It was opened to passenger traffic in 1925 following the construction of the section of track linking Ueno with Shimbashi via Tokyo Station and the completion of the Yamanote Line. The upper level platforms were added in 1932 with the opening of an extension to the Sōbu Line from its old terminal at Ryōgoku to Ochanomizu, making Akihabara an important transfer station for passengers from the east of Tokyo and Chiba Prefecture.

The huge growth in commuter traffic following the Second World War caused considerable congestion and was only relieved with the construction of the Sōbu line tunnel linking Kinshichō with Tokyo, bypassing Akihabara.

The Hibiya Line subway station was opened on May 31, 1962, with the line's extension from Naka-Okachimachi to Ningyōchō.

The station facilities of the Hibiya Line were inherited by Tokyo Metro after the privatization of the Teito Rapid Transit Authority (TRTA) in 2004.

On August 24, 2005, the underground terminus of the new Tsukuba Express Line opened at Akihabara.
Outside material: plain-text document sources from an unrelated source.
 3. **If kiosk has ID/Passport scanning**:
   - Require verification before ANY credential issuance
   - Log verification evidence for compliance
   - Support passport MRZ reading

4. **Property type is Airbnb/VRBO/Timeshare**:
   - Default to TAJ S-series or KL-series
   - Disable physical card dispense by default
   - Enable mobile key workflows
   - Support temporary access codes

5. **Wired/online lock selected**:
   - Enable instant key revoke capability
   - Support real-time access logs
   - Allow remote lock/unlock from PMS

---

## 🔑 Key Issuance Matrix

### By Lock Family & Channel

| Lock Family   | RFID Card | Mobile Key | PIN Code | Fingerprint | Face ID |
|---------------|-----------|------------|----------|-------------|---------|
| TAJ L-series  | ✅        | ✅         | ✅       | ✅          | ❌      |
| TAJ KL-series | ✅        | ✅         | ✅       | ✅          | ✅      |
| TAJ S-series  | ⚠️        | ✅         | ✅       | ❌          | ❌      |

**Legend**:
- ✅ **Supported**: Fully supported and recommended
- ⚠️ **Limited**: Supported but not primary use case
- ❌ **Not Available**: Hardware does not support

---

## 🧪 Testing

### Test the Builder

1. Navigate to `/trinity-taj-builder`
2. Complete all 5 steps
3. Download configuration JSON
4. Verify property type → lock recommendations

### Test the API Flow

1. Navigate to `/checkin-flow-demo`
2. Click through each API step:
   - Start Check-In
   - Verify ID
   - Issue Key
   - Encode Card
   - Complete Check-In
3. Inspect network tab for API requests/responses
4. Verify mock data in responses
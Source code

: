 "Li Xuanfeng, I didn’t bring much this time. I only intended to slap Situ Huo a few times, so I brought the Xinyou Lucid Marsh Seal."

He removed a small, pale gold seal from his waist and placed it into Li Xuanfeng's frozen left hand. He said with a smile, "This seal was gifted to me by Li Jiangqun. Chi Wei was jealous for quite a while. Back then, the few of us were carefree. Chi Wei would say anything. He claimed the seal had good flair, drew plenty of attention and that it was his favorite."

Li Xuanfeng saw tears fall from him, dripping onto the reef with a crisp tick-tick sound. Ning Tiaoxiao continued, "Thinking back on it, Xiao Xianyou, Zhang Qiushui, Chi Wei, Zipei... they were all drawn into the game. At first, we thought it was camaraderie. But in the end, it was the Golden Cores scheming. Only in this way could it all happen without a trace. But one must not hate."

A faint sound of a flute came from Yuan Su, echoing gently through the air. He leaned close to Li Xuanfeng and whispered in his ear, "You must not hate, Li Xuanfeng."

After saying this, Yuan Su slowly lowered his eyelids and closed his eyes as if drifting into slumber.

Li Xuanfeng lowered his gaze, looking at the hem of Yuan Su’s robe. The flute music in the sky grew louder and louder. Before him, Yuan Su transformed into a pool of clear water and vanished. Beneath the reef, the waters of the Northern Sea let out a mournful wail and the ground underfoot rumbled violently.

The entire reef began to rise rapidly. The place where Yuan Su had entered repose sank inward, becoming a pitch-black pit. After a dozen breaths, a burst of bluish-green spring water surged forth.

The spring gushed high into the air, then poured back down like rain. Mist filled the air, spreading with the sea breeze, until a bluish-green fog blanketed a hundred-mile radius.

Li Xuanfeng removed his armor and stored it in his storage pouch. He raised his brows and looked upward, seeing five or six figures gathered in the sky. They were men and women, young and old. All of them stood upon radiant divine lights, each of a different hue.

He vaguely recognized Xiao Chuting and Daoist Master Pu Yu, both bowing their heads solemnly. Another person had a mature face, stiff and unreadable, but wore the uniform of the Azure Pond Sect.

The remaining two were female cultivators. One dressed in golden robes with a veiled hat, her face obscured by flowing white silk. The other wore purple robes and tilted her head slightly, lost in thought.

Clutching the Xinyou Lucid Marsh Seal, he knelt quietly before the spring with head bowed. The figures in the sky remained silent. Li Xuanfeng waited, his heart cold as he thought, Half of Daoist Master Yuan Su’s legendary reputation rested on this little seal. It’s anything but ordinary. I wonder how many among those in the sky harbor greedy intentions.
The entire station complex, including the JR station, was also refurbished and enlarged in preparation for the opening of the Tsukuba Express.

Station numbering was introduced in 2016 with Akihabara being assigned station numbers JY03 for the Yamanote line, JK28 for the Keihin-Tōhoku line, and JB19 for the Chūō-Sōbu line. At the same time, JR East assigned a three-letter code to their major interchange stations; Akihabara was assigned the three-letter code "AKB".

TH Liner services on the Hibiya Line between and commenced on 6 June 2020.

==Passenger statistics==

In fiscal 2013, the JR East station was used by an average of 240,327 passengers daily (boarding passengers only), making it the ninth-busiest station operated by JR East. Over the same fiscal year, the Tokyo Metro station was used by an average of 122,576 passengers daily (both exiting and entering passengers), making it the 23rd busiest Tokyo Metro station. The passenger figures for previous years are as shown below. Note that JR East figures are for boarding passengers only.

| Fiscal year | Daily average |  |  |
| JR East | Tokyo Metro |
| 2000 | 137,736 |  |
| 2005 | 171,166 |  |
| 2010 | 226,646 |  |
| 2011 | 230,689 | 119,184 |
| 2012 | 234,187 | 119,409 |
| 2013 | 240,327 | 122,576 |

==Surrounding area==
The main attraction is the Akihabara electronics retail district to the north and west of the station.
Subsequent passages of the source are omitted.